The administration's current welfare reform plan is an improvement over the present system and may well be the most feasible politically possible measure at this time. But it should not be seen as an end in itself. Rather, it should be a beginning toward a comprehensive income assistance program that fundamentally alters our conception of "welfare."

A third policy goal should be revitalization of the cities through a national urban policy supportive of urban growth and economic development. A coordinated, systematic approach to urban problems is necessary, and should include urban banks, a national urban economic development bank, sharply expanded housing opportunities for low-income families, transportation programs and educational aid.

Other major reforms high on the agenda include a national health policy that not only cushions families against rising medical costs but also assures equal access to quality medical care and removes income as a determinant of health.

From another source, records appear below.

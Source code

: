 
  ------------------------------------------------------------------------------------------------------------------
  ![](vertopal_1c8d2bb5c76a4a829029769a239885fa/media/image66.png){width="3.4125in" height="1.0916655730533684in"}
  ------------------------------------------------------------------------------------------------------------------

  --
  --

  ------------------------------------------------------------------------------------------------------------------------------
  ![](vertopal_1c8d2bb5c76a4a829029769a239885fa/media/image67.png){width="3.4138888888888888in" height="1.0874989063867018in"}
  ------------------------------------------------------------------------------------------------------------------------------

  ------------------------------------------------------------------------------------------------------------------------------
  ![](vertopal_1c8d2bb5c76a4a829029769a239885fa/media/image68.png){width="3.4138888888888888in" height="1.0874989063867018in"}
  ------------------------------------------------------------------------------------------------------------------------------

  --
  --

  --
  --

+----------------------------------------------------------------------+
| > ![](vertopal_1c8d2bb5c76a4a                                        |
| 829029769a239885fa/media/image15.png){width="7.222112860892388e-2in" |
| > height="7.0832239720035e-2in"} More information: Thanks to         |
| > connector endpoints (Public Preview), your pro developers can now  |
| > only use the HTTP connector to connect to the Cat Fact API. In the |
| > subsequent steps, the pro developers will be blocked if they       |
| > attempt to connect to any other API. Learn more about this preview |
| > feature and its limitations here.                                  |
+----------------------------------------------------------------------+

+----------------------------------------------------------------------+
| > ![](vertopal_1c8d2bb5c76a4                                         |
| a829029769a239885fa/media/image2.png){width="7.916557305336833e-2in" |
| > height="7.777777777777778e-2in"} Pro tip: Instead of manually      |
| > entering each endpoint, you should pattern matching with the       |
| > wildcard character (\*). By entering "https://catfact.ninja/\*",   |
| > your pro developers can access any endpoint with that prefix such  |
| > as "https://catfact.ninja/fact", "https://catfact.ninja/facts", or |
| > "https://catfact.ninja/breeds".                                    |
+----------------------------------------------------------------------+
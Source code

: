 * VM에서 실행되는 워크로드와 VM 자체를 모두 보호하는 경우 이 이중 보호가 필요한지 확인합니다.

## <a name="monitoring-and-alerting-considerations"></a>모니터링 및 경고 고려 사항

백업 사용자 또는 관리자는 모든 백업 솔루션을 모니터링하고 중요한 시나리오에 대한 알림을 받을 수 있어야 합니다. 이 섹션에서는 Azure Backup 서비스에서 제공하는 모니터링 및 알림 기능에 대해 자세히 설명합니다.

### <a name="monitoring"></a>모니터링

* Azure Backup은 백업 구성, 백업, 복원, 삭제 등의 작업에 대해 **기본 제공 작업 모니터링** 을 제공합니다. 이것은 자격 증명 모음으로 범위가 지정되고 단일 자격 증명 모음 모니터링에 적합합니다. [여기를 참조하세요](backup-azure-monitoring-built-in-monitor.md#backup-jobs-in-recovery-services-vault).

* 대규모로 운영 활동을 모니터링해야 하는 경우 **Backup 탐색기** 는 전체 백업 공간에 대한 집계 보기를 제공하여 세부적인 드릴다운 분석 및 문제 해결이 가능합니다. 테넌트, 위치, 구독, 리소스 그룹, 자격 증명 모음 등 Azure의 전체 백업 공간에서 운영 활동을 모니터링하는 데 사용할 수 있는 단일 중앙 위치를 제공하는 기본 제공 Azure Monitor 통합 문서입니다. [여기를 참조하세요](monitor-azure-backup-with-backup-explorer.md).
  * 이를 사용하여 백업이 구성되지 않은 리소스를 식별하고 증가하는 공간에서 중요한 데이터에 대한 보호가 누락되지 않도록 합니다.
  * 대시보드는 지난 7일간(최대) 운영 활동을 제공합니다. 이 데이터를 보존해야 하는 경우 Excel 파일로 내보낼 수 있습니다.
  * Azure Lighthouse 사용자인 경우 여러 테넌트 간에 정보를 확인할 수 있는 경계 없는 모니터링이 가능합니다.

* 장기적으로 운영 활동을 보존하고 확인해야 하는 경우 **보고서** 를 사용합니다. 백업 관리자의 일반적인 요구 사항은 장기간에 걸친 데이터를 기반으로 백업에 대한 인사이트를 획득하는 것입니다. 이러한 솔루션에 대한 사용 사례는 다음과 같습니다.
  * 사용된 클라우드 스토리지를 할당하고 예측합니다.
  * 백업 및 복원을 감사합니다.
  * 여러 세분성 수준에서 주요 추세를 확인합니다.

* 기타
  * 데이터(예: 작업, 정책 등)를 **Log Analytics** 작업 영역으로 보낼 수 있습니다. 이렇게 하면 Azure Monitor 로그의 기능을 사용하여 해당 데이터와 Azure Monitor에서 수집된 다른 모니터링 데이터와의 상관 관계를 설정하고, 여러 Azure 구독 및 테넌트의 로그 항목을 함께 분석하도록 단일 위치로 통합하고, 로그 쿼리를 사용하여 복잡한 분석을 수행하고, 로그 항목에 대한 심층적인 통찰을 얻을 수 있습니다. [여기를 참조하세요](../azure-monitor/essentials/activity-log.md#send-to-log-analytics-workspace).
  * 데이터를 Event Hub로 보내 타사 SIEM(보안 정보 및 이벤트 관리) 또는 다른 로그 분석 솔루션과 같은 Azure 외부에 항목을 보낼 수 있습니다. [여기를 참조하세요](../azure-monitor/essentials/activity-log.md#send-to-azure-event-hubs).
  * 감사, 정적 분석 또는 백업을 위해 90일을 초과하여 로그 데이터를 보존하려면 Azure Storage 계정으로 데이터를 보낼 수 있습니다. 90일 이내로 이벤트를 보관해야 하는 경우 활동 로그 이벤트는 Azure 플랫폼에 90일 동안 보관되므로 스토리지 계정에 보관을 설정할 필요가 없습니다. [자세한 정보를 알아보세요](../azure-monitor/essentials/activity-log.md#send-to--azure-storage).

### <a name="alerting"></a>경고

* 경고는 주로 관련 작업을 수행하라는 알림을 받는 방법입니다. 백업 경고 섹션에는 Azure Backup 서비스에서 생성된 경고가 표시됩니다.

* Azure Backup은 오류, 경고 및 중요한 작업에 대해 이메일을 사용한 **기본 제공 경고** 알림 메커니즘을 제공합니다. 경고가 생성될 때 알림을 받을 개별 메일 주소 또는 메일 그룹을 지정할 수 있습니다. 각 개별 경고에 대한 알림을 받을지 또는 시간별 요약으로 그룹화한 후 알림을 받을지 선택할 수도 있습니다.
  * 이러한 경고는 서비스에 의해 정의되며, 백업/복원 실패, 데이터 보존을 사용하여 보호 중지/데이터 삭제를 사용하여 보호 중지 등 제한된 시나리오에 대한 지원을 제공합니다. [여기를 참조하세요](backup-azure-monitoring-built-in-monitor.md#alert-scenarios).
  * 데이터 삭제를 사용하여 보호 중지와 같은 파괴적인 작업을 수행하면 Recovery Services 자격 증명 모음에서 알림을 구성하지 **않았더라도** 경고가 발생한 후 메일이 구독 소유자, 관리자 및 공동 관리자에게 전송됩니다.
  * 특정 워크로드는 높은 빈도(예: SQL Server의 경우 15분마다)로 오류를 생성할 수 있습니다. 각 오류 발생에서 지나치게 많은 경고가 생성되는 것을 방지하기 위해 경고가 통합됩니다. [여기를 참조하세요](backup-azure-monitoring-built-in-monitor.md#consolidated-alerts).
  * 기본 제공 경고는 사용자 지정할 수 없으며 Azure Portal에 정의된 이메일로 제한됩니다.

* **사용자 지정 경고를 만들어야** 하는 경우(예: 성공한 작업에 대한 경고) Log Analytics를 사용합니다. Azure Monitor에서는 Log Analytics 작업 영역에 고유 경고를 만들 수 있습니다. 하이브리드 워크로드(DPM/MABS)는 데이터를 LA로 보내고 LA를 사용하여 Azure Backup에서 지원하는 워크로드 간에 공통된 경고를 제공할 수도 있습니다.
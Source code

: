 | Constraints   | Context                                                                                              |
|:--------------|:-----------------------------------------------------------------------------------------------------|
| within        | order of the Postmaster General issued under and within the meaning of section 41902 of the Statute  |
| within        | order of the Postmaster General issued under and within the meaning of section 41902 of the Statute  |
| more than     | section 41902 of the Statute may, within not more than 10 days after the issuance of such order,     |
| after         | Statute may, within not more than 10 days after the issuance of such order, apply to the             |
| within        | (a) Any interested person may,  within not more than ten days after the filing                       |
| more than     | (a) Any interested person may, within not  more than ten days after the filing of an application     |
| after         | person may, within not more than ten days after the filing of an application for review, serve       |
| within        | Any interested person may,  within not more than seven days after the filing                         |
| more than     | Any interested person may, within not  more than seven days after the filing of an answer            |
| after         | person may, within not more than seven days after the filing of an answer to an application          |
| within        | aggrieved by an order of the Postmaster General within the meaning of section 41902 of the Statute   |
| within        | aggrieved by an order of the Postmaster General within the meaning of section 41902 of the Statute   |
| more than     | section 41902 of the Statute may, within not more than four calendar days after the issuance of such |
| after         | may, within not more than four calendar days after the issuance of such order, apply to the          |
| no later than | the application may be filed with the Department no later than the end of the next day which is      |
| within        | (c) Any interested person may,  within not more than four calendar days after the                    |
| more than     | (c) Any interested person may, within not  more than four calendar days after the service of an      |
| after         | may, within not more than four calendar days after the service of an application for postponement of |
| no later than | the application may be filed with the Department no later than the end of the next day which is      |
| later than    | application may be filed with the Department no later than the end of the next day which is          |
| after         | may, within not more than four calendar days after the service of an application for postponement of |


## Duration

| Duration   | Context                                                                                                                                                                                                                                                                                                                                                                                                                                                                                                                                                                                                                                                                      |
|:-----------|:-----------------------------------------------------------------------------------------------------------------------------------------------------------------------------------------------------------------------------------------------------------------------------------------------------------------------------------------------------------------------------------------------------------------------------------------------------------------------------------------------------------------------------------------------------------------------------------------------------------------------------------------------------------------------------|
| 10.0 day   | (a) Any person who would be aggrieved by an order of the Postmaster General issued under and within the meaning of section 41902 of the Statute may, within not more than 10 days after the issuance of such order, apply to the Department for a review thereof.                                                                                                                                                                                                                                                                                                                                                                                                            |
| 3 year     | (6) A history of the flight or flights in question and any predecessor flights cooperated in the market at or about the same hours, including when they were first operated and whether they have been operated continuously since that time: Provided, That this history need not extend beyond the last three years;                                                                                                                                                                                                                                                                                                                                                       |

THE VERY length and extent of the "shopping list" of new policy initiatives is a measure of the nation's needs. And, while I have outlined the most pressing items on black people's agenda, it should be clear to all that more whites than blacks would benefit from them. The great majority of people without jobs are white, the majority of those on welfare are white, and the majority of America's poor people are white.

But it should be equally clear that, while measures intended to benefit all Americans are implemented, special steps must be taken to ensure that black people come to enjoy parity with whites. It is not enough simply to pursue aggregate policies that increase the number of jobs or homes, for example, without targeting those policies to ensure that blacks and other disadvantaged minorities get their fair share of those jobs and homes.

Alongside such basic policy steps, the President and his administration could make those symbolic gestures that are vital ingredients of national leadership. In his actions and rhetoric, the President can demonstrate his concern for America's poor and her minorities. The symbolic acts of his first days in office signaled to the nation the new administration's openness and its more populist style. So, too, can the President send signals to the urban poor.

One such signal, costing no more than the fuel for Air Force One, would be to visit deprived urban neighborhoods. A President who went to Clinton, Mass., and Yazoo City, Miss., should also walk the mean streets of the South Bronx or Brooklyn's Bushwick section to assure people of his concern and of his determination to help them change their lives.

Another signal should be to order his Justice Department to file a brief in the Bakke case, coming before the Supreme Court this fall, supporting the University of California position that it legitimately reserved 16 of the 100 seats at its Davis medical school for it minority students and that this did not violate Alan Bakke's constitutional rights.

By making his concern for the poor apparent, by taking every opportunity to demonstrate that he cares and that his administration will fight to change conditions that keep people chained to poverty and despair, the President can not only rekindle the embers of hope in our cities, but he can help lead the majority of Americans out of their indifference and toward greater social concern. The anti-social selfishness that characterized the nation in the past decade is as harmful to the future of American democracy as is the bleak anti-social despair fostered by urban poverty.

So long as this administration clings to caution and to priorities that are at odds with its campaign promises and the expectations of activism they engendered, it will suffer a credibility gap of increasing dimensions and will be further estranged from its natural constituency. More important, a magnificent opportunity will have been missed to change millions of lives for the better, and that failure may mean deepened despair and cynicism among America's poor.